> An interesting interview with an author of A Natural History of Rape.
>
> It's very unfortunate that words like "normal" are used, since the word
has
> both a merely statistical historical meaning -- as they use it when they
say
> rape is "normal" -- and a moral meaning, which they emphatically don't
use.
>
> Frankly, social scientists will often enough intentionally conflate these
> uses when it suits their own ideological views (thereby deceptively,
> fallaciously, and extremely subtly transferring whatever strength their
> empirical claims seem to have to their ideological views. Sexologists
[who
> typically seem barely to be scientists, if at all, and certainly not
> philosophers, though they play them on TV] in particular seem to have a
deep
> passion for this). But this time that common erroneous but "useful"

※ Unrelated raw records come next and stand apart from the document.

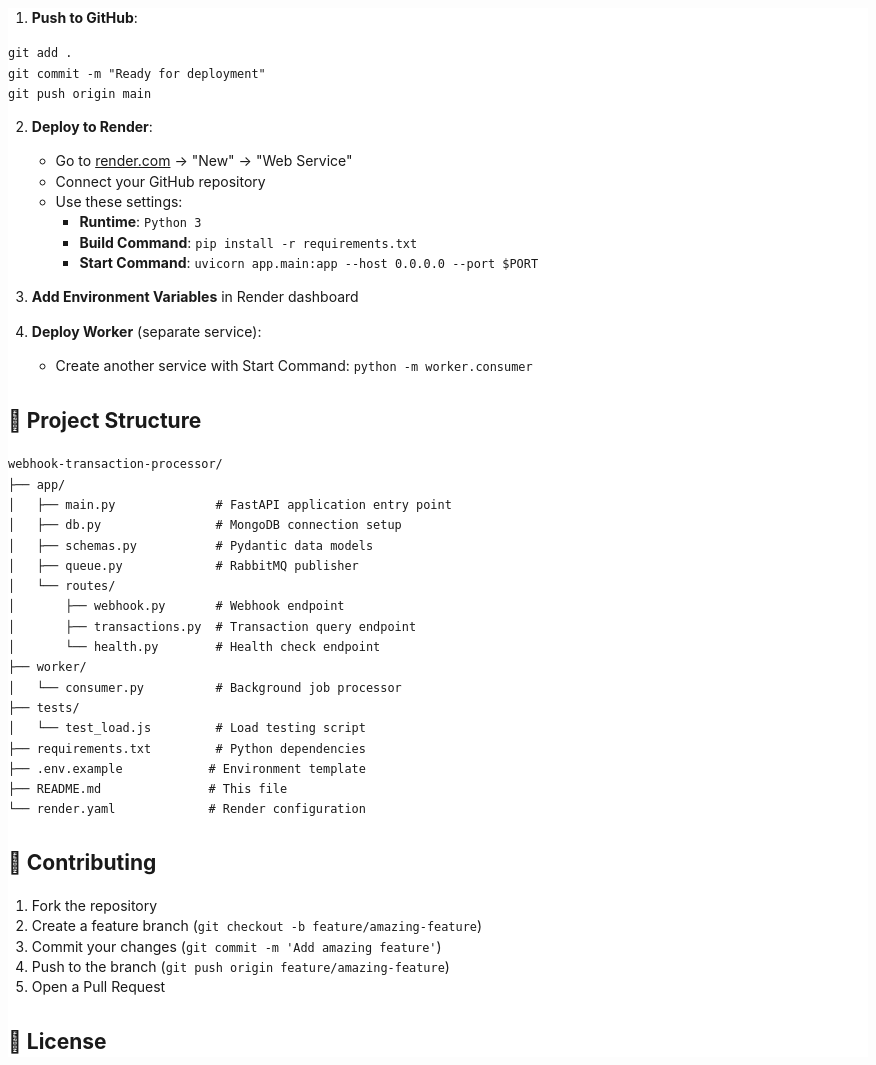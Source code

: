 1. **Push to GitHub**:
```
git add .
git commit -m "Ready for deployment"
git push origin main
```

2. **Deploy to Render**:
   - Go to [render.com](https://render.com) → "New" → "Web Service"
   - Connect your GitHub repository
   - Use these settings:
     - **Runtime**: `Python 3`
     - **Build Command**: `pip install -r requirements.txt`
     - **Start Command**: `uvicorn app.main:app --host 0.0.0.0 --port $PORT`

3. **Add Environment Variables** in Render dashboard

4. **Deploy Worker** (separate service):
   - Create another service with Start Command: `python -m worker.consumer`

## 📁 **Project Structure**
```
webhook-transaction-processor/
├── app/
│   ├── main.py              # FastAPI application entry point
│   ├── db.py                # MongoDB connection setup
│   ├── schemas.py           # Pydantic data models
│   ├── queue.py             # RabbitMQ publisher
│   └── routes/
│       ├── webhook.py       # Webhook endpoint
│       ├── transactions.py  # Transaction query endpoint  
│       └── health.py        # Health check endpoint
├── worker/
│   └── consumer.py          # Background job processor
├── tests/
│   └── test_load.js         # Load testing script
├── requirements.txt         # Python dependencies
├── .env.example            # Environment template
├── README.md               # This file
└── render.yaml             # Render configuration
```

## 🤝 **Contributing**

1. Fork the repository
2. Create a feature branch (`git checkout -b feature/amazing-feature`)
3. Commit your changes (`git commit -m 'Add amazing feature'`)
4. Push to the branch (`git push origin feature/amazing-feature`)  
5. Open a Pull Request

## 📝 **License**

> conflation is making a theory even more controversial than it would
> otherwise be.
> http://www.newscientist.com/opinion/opinion.jsp?id=ns222611
>
There are many variants of this fallacy. It appears to appear obviously
fallacious to you, as it does to me, and yet, you are right: It is committed
ad nauseum by a certain kind of "liberal" scientist, and by some
philosophers as well (and, of course, by many laypeople). I find it annoying
no matter when it's committed, but I have a special distaste for it when it
is committed in an attempt to support views I agree with and want to see
*objectively* supported.
I think, though, that there is a kind of "natural" reason for committing it.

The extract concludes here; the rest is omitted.